Seismic behaviour of Concrete-filled steel tubular column to H-Shape steel beam connection with side plate

To ensure the quality of filled concrete and improve the indoor utilization rate of steel frame structure residential buildings, a novel concrete-filled steel tubular (CFST) column to H-shape steel beam connection with side plate was proposed in this study. Six specimens of 1/3 scale were tested under reversed cyclic loading. To evaluate the hysteretic performance, failure mode, ductility, stiffness degradation, strength degradation and energy dissipa-tion capacity. The evaluation parameters include the axial load ratio, and the side plate height and thickness. The results indicated that the failure mode mainly exhibited the steel beam buckling failure, making all hysteretic curves exhibit typically spindle-shaped.

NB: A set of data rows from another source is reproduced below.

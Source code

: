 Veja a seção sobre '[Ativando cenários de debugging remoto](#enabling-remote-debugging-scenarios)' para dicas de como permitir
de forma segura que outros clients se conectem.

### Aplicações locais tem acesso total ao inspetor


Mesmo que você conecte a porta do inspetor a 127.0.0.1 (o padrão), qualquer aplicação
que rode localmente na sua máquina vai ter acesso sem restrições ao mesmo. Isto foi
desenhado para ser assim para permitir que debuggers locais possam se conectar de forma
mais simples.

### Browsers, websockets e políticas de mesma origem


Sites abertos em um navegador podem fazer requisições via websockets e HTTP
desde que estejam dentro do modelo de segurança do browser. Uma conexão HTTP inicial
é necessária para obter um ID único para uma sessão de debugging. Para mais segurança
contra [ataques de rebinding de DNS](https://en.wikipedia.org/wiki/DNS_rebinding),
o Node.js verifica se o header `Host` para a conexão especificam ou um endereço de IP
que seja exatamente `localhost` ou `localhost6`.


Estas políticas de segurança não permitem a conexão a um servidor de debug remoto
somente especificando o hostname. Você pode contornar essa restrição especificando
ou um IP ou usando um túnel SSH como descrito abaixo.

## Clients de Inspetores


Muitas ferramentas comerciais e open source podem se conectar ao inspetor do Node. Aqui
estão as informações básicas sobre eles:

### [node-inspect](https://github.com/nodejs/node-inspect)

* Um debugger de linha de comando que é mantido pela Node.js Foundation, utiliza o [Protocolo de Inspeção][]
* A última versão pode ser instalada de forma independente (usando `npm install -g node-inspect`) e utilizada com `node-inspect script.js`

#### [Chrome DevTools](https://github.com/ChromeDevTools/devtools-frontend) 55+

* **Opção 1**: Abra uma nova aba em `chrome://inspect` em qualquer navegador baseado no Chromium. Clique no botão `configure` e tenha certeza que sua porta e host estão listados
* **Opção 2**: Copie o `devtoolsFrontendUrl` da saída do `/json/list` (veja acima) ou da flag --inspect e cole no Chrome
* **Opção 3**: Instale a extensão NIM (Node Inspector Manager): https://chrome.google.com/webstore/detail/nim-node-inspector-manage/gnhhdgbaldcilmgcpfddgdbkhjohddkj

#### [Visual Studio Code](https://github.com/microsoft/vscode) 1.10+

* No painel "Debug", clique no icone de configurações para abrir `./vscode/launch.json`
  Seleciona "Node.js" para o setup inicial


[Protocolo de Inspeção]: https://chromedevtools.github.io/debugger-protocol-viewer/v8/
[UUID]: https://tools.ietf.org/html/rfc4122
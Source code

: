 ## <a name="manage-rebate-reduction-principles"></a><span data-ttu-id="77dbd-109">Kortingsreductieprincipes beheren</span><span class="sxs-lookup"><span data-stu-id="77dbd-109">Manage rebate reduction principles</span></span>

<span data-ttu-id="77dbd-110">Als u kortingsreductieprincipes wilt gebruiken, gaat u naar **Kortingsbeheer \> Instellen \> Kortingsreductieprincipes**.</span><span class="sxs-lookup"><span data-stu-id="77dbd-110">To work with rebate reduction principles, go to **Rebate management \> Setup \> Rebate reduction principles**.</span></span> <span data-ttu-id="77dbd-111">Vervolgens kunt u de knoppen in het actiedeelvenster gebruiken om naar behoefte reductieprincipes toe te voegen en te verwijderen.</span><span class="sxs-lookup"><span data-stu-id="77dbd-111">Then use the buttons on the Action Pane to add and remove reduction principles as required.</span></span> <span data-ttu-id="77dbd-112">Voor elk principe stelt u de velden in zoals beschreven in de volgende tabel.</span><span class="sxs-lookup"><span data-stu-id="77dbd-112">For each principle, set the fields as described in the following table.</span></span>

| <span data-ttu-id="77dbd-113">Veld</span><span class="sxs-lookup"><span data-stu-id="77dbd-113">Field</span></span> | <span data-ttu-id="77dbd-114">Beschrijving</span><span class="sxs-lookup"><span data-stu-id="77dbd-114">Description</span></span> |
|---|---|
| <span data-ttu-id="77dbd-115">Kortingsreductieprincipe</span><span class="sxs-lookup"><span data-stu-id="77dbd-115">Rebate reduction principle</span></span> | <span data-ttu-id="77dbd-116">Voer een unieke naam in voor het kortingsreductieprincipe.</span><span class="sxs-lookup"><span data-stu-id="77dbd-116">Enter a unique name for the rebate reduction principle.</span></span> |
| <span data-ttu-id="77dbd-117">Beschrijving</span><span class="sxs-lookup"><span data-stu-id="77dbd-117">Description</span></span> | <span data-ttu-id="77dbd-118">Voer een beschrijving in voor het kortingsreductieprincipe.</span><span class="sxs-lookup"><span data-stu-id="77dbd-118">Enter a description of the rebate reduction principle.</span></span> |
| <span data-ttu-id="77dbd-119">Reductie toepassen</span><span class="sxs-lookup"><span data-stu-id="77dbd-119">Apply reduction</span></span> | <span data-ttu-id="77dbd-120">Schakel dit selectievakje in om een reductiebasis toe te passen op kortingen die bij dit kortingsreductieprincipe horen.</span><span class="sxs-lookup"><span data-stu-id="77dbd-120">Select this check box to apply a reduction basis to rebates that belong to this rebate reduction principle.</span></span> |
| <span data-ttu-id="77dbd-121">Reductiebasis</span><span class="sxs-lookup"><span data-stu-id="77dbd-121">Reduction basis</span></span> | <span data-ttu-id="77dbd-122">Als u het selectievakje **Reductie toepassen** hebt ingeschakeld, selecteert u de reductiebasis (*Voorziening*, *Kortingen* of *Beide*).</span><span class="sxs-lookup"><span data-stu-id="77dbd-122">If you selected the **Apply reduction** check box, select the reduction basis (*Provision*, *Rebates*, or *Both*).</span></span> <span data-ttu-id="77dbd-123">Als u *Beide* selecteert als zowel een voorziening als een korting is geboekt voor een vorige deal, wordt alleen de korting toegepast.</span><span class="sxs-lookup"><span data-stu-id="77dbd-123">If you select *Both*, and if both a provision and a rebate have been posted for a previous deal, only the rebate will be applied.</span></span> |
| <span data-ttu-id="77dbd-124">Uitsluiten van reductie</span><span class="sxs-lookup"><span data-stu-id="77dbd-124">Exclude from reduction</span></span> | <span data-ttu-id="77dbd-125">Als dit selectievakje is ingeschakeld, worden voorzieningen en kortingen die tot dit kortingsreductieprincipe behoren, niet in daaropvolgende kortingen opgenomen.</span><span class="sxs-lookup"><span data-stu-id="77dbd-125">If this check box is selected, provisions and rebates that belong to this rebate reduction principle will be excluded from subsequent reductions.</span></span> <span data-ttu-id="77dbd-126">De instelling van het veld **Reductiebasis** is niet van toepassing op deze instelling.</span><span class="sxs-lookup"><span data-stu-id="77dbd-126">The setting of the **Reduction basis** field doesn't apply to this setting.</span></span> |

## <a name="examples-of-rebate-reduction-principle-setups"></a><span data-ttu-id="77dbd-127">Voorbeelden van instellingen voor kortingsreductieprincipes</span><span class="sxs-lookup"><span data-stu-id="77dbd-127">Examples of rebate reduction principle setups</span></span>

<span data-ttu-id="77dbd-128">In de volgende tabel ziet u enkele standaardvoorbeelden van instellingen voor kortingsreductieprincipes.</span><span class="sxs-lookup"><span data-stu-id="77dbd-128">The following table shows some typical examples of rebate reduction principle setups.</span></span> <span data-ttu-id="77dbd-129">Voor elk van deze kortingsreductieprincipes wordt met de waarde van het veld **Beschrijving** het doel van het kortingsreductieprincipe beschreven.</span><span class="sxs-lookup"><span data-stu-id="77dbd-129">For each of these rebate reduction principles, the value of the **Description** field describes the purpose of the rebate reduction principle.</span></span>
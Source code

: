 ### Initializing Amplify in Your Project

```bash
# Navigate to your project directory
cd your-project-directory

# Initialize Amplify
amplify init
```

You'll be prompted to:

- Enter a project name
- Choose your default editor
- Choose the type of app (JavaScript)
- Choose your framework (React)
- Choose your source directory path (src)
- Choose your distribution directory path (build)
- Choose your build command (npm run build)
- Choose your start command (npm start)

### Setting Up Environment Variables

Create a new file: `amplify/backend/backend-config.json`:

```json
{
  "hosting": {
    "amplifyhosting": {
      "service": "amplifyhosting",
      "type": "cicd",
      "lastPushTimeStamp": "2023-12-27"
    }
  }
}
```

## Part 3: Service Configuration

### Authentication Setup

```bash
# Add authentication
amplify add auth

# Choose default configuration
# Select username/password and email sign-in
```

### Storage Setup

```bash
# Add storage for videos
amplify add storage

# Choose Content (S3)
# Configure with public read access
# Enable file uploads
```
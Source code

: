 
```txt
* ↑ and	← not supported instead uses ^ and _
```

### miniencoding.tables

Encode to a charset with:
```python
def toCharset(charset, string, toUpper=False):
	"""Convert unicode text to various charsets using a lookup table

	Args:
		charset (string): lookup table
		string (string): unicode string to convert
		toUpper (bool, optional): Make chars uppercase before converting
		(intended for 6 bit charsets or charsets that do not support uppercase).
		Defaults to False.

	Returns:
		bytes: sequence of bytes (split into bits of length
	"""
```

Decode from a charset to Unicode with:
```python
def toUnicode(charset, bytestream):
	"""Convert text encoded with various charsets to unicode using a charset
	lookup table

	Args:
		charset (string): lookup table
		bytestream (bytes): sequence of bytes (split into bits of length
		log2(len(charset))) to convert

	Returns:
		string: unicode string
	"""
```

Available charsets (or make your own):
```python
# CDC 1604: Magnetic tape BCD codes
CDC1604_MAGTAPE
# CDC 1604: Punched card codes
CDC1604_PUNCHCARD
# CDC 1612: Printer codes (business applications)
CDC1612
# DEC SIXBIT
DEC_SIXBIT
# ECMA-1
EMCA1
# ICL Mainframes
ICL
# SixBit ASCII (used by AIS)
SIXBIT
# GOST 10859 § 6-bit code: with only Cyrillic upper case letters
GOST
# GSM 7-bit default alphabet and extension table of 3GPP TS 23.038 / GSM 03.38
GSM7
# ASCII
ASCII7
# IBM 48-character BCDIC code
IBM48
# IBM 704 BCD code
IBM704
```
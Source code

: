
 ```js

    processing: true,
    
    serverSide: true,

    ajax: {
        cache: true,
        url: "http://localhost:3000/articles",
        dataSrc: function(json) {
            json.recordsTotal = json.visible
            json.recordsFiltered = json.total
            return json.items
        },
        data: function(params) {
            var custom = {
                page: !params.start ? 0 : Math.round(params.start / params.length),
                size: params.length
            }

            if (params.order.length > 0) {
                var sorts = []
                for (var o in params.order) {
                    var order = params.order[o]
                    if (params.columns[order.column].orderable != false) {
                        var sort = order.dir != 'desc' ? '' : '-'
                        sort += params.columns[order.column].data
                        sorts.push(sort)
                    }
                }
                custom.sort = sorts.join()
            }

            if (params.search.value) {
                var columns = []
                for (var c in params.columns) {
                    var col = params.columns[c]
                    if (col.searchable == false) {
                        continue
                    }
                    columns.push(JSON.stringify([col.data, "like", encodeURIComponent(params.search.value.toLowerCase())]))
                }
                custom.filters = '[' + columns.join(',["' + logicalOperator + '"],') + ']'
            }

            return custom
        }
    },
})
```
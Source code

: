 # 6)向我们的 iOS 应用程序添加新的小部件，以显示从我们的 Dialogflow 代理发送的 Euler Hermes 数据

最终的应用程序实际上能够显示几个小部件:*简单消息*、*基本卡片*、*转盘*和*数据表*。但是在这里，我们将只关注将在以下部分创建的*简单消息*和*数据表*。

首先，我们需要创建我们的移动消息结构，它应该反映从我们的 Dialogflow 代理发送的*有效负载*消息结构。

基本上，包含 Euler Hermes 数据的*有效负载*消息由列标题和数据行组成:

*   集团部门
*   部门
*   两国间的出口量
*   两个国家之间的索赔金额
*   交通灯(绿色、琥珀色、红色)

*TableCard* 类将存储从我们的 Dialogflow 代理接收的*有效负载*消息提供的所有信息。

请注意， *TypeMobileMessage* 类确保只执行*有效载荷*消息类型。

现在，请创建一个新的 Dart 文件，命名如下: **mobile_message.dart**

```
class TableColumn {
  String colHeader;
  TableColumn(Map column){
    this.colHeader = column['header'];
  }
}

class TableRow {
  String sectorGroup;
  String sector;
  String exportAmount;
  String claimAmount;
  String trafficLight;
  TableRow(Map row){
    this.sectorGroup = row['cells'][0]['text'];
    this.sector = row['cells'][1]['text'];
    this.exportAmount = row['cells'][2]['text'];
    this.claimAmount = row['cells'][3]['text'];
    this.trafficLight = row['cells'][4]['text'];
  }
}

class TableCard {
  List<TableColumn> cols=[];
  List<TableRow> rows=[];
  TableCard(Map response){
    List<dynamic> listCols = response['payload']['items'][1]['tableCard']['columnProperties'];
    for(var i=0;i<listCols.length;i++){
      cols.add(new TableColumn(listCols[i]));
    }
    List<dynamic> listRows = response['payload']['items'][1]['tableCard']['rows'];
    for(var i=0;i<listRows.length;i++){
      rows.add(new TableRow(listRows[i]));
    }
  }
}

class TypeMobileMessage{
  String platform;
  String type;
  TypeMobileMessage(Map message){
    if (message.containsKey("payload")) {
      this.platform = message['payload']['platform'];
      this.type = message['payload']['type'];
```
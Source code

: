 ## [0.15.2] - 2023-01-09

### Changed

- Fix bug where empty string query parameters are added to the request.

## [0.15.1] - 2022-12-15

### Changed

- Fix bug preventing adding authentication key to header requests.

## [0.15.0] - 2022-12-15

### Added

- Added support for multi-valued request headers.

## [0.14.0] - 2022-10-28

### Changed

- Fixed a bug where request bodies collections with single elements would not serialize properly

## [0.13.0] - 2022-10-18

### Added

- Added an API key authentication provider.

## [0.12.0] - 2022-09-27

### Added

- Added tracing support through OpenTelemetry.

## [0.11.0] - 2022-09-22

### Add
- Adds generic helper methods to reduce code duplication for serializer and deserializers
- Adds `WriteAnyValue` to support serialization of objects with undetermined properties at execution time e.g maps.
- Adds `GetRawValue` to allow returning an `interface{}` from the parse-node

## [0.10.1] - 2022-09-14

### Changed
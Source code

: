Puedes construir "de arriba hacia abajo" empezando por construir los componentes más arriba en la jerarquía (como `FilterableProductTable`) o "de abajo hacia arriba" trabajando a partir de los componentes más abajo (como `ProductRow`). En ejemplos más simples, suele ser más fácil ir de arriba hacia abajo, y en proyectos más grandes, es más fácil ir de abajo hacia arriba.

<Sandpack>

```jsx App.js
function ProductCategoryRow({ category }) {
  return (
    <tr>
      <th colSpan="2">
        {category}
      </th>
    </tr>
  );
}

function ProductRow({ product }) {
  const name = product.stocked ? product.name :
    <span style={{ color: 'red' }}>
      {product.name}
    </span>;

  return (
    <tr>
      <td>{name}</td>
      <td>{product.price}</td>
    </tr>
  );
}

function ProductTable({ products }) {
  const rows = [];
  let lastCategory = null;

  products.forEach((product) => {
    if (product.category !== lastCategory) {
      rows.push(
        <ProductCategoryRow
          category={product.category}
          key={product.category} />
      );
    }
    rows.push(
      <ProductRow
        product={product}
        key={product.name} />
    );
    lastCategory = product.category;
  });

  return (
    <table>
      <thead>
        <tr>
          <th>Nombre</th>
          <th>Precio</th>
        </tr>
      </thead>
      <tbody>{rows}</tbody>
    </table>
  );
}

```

The equivalent viscous damping coefficient is 0.305-0.394. The average story drift angle at the ultimate stage is 1/31 similar to 1/37. It shows that all connections possess sufficient energy dissipation capacity and excellent ductility. The peak and ultimate load are significantly reduced with the in-crease of the axial load ratio. And the secant stiffness increases in the elastic stage with the rise of the thickness and height of the side plate. Finally, the failure mode, hysteresis curve, and envelope curve achieved from the finite element method(FEM) established in this paper are consistent with the test results. And the FEM disclosed that the beam flange stress is transferred to the side plate through the fillet weld, and the side plate stress is transferred to the column panel through the fillet weld.

Automated summary

In this study, a novel concrete-filled steel tubular (CFST) column to H-shape steel beam connection with side plate was proposed to improve the indoor utilization rate of steel frame structure residential buildings. Six specimens of 1/3 scale were tested to evaluate the hysteretic performance, failure mode, ductility, stiffness degradation, strength degradation, and energy dissipation capacity. The results showed that the connections exhibited sufficient energy dissipation capacity and excellent ductility. The finite element method (FEM) analysis confirmed the consistency between the test results and the analysis results.